Without including pictures, set down every record exactly as it stands.

Excerpts from a dataset
((

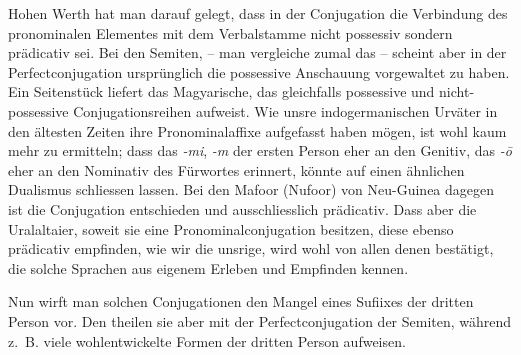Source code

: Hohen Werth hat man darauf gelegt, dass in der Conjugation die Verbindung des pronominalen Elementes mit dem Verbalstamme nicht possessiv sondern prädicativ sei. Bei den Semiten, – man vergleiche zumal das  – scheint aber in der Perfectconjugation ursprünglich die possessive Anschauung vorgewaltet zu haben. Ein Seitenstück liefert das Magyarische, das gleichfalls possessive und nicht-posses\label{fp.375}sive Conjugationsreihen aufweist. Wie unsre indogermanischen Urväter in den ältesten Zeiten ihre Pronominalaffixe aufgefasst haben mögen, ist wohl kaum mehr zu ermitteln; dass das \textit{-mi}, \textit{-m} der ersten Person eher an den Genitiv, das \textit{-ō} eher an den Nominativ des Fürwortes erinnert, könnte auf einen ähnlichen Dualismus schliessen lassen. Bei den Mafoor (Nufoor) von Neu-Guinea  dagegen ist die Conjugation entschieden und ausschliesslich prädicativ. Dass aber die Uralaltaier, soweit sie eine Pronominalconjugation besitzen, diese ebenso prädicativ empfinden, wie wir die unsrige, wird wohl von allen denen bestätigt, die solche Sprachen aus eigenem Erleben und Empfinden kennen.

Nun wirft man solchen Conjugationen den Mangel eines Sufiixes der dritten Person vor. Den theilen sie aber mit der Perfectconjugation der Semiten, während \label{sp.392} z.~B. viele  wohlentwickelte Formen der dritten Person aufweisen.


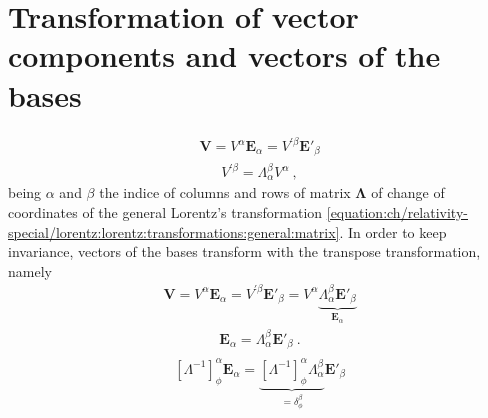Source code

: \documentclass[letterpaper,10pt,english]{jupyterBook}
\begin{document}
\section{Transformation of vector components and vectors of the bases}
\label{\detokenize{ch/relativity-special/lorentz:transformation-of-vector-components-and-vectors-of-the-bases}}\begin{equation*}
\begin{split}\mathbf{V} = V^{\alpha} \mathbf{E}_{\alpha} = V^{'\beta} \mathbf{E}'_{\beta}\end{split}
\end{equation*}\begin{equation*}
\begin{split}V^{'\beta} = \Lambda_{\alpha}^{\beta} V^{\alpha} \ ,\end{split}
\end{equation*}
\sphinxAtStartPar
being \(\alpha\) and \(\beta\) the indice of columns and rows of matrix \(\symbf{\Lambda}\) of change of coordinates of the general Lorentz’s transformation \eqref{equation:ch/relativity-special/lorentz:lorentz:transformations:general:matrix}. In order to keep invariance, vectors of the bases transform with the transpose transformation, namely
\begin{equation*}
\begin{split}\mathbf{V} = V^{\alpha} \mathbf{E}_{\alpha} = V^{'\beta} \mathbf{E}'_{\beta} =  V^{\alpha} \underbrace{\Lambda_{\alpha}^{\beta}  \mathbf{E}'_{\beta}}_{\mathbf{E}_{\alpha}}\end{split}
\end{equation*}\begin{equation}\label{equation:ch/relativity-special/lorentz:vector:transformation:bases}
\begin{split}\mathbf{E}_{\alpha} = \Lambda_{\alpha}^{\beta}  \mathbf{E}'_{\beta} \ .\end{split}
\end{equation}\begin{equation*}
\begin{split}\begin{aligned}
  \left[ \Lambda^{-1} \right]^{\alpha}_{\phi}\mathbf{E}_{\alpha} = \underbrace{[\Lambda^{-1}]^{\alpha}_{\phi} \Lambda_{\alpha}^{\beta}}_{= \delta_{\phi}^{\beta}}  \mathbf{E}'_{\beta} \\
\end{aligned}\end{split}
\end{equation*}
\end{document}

))

OUTPUT OF THE TASK
Source code

: Hohen Werth hat man darauf gelegt, dass in der Conjugation die Verbindung des pronominalen Elementes mit dem Verbalstamme nicht possessiv sondern prädicativ sei. Bei den Semiten, – man vergleiche zumal das  – scheint aber in der Perfectconjugation ursprünglich die possessive Anschauung vorgewaltet zu haben. Ein Seitenstück liefert das Magyarische, das gleichfalls possessive und nicht-posses\label{fp.375}sive Conjugationsreihen aufweist. Wie unsre indogermanischen Urväter in den ältesten Zeiten ihre Pronominalaffixe aufgefasst haben mögen, ist wohl kaum mehr zu ermitteln; dass das \textit{-mi}, \textit{-m} der ersten Person eher an den Genitiv, das \textit{-ō} eher an den Nominativ des Fürwortes erinnert, könnte auf einen ähnlichen Dualismus schliessen lassen. Bei den Mafoor (Nufoor) von Neu-Guinea  dagegen ist die Conjugation entschieden und ausschliesslich prädicativ. Dass aber die Uralaltaier, soweit sie eine Pronominalconjugation besitzen, diese ebenso prädicativ empfinden, wie wir die unsrige, wird wohl von allen denen bestätigt, die solche Sprachen aus eigenem Erleben und Empfinden kennen.

Nun wirft man solchen Conjugationen den Mangel eines Sufiixes der dritten Person vor. Den theilen sie aber mit der Perfectconjugation der Semiten, während \label{sp.392} z.~B. viele  wohlentwickelte Formen der dritten Person aufweisen.


Source code

: \documentclass[letterpaper,10pt,english]{jupyterBook}
\begin{document}
\section{Transformation of vector components and vectors of the bases}
\label{\detokenize{ch/relativity-special/lorentz:transformation-of-vector-components-and-vectors-of-the-bases}}\begin{equation*}
\begin{split}\mathbf{V} = V^{\alpha} \mathbf{E}_{\alpha} = V^{'\beta} \mathbf{E}'_{\beta}\end{split}
\end{equation*}\begin{equation*}
\begin{split}V^{'\beta} = \Lambda_{\alpha}^{\beta} V^{\alpha} \ ,\end{split}
\end{equation*}
\sphinxAtStartPar
being \(\alpha\) and \(\beta\) the indice of columns and rows of matrix \(\symbf{\Lambda}\) of change of coordinates of the general Lorentz’s transformation \eqref{equation:ch/relativity-special/lorentz:lorentz:transformations:general:matrix}. In order to keep invariance, vectors of the bases transform with the transpose transformation, namely
\begin{equation*}
\begin{split}\mathbf{V} = V^{\alpha} \mathbf{E}_{\alpha} = V^{'\beta} \mathbf{E}'_{\beta} =  V^{\alpha} \underbrace{\Lambda_{\alpha}^{\beta}  \mathbf{E}'_{\beta}}_{\mathbf{E}_{\alpha}}\end{split}
\end{equation*}\begin{equation}\label{equation:ch/relativity-special/lorentz:vector:transformation:bases}
\begin{split}\mathbf{E}_{\alpha} = \Lambda_{\alpha}^{\beta}  \mathbf{E}'_{\beta} \ .\end{split}
\end{equation}\begin{equation*}
\begin{split}\begin{aligned}
  \left[ \Lambda^{-1} \right]^{\alpha}_{\phi}\mathbf{E}_{\alpha} = \underbrace{[\Lambda^{-1}]^{\alpha}_{\phi} \Lambda_{\alpha}^{\beta}}_{= \delta_{\phi}^{\beta}}  \mathbf{E}'_{\beta} \\
\end{aligned}\end{split}
\end{equation*}
\end{document}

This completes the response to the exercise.